> _TASK STATEMENT_:
In the data, find the word "Constructs" and copy out every line that has it.
▬▬▬
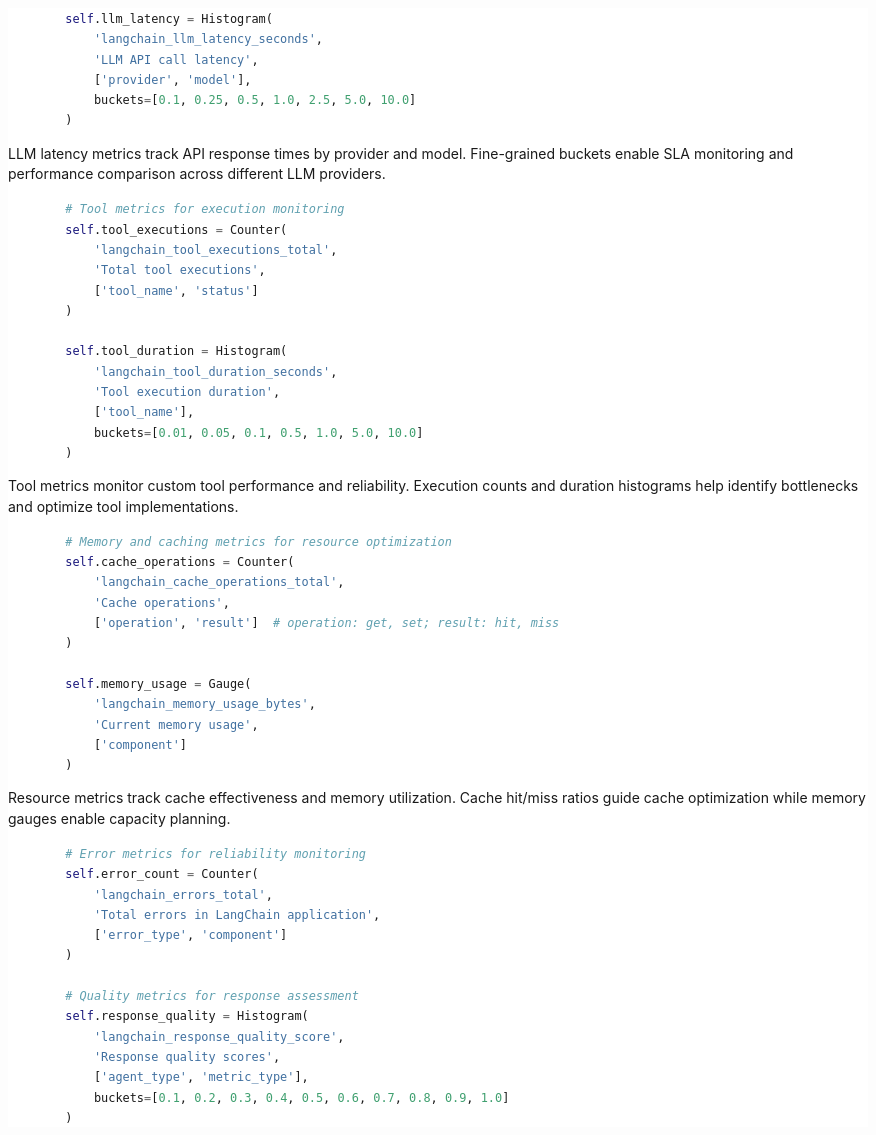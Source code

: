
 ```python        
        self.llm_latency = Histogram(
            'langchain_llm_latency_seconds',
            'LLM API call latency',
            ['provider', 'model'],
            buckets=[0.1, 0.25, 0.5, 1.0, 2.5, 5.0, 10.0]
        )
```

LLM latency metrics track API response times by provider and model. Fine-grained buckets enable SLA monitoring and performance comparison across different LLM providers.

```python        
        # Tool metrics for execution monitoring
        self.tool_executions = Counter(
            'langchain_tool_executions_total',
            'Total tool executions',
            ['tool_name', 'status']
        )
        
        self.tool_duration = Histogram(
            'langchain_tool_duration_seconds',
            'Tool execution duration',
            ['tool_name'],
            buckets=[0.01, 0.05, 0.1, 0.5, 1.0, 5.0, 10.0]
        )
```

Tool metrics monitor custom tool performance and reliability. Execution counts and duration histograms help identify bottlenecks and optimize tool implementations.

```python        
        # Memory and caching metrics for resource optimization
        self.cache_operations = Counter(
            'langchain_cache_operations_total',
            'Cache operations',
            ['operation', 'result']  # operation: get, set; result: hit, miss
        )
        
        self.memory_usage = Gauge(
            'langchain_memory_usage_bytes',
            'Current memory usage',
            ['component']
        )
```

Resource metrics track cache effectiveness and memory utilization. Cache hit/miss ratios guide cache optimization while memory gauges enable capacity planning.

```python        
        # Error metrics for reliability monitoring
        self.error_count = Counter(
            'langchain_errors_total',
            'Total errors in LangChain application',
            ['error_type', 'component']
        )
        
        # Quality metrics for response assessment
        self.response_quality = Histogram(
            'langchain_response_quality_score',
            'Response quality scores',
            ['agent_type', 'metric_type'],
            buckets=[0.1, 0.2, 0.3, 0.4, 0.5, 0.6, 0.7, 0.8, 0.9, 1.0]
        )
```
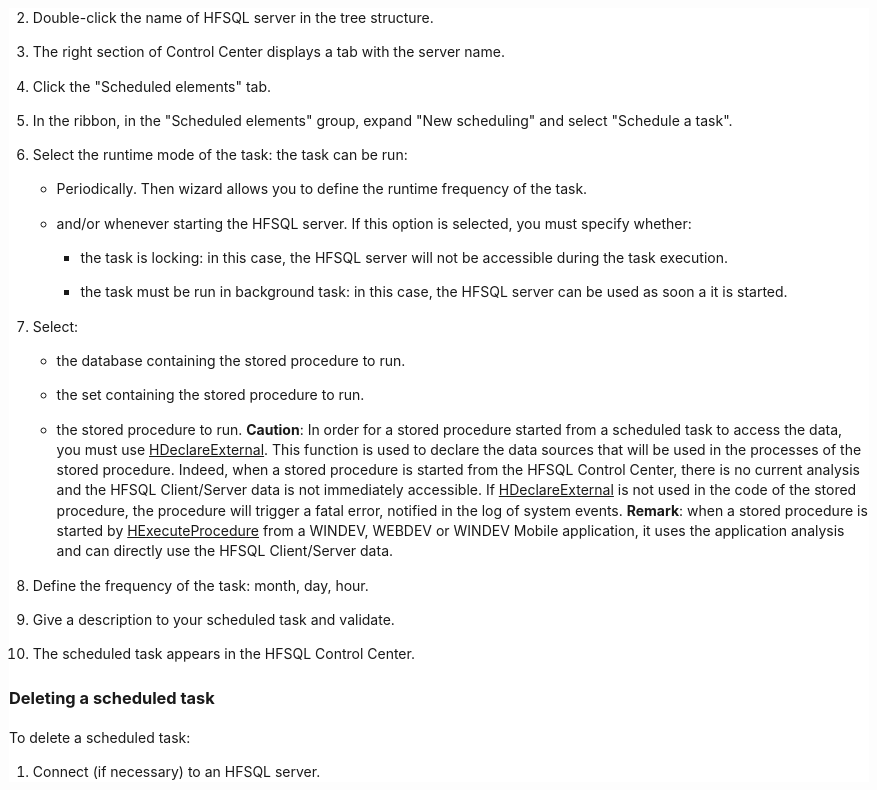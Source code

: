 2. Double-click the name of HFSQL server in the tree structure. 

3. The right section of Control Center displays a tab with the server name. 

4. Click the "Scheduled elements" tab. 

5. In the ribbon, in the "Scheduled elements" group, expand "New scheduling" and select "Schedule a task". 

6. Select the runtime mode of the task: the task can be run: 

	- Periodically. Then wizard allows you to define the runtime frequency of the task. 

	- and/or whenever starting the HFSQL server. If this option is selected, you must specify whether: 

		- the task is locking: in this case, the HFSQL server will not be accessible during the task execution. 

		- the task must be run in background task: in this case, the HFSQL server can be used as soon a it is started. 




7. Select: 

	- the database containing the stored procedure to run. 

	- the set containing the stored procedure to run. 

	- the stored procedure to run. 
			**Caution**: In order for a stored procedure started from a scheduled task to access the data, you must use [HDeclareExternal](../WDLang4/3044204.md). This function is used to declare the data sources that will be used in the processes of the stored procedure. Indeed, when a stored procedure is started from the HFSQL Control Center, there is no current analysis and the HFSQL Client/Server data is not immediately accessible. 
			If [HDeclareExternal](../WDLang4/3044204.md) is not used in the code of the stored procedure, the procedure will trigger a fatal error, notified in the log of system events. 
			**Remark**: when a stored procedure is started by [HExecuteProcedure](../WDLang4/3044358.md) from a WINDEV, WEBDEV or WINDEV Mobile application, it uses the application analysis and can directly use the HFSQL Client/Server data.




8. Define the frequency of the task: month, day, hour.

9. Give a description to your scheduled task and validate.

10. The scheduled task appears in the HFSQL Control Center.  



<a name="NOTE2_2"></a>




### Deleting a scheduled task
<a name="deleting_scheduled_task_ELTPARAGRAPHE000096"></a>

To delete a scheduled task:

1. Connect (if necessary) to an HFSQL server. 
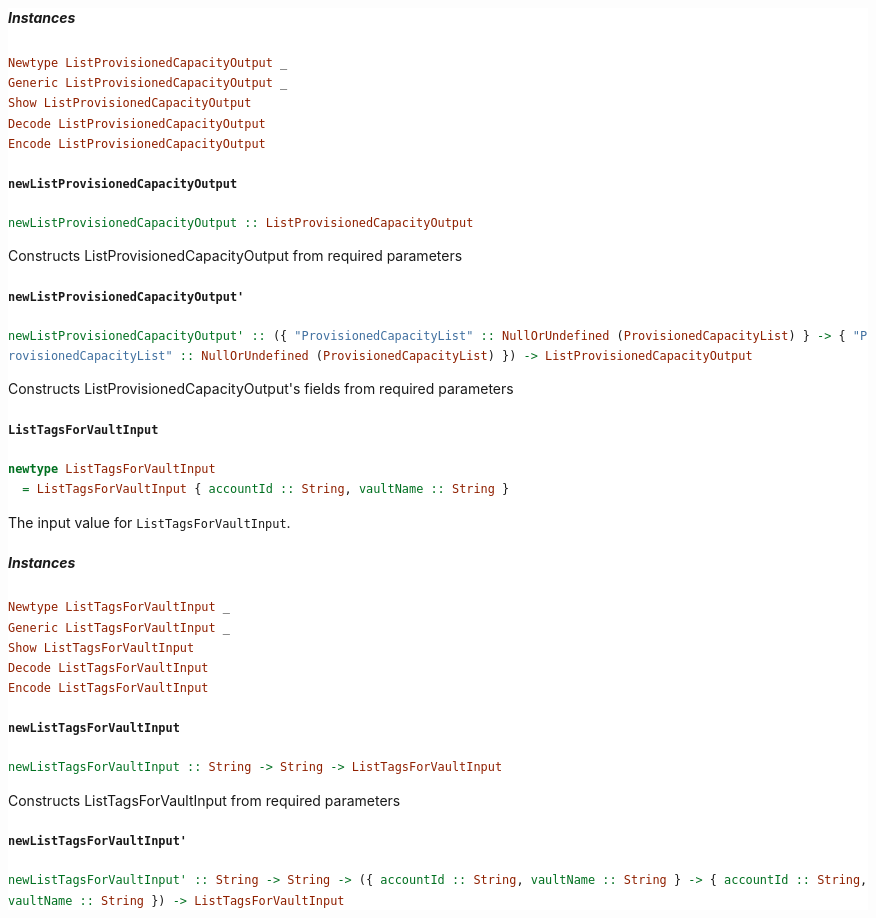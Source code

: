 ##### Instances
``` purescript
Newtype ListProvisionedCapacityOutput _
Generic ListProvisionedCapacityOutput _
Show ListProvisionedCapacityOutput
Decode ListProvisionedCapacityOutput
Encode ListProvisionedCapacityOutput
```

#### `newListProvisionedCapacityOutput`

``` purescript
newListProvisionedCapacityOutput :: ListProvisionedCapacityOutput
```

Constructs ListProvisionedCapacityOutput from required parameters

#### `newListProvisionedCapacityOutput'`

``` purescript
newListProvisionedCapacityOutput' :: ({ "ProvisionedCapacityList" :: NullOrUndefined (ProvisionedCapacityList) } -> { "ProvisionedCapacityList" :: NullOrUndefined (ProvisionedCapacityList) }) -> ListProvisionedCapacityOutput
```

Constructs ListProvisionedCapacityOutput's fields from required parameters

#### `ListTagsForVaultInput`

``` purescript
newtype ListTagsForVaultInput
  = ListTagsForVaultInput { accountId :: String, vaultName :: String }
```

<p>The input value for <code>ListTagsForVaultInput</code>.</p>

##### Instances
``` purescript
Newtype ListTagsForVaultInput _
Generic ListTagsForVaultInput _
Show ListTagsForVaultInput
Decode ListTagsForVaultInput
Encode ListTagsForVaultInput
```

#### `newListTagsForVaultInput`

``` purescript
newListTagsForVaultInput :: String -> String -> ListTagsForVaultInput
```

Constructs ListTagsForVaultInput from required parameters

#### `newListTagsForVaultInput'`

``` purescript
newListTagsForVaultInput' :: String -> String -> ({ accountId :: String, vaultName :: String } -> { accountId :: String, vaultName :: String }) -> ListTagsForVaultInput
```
▬▬▬
> _SOLUTION FOR THIS PROBLEM_:
Constructs ListProvisionedCapacityOutput from required parameters
Constructs ListProvisionedCapacityOutput's fields from required parameters
Constructs ListTagsForVaultInput from required parameters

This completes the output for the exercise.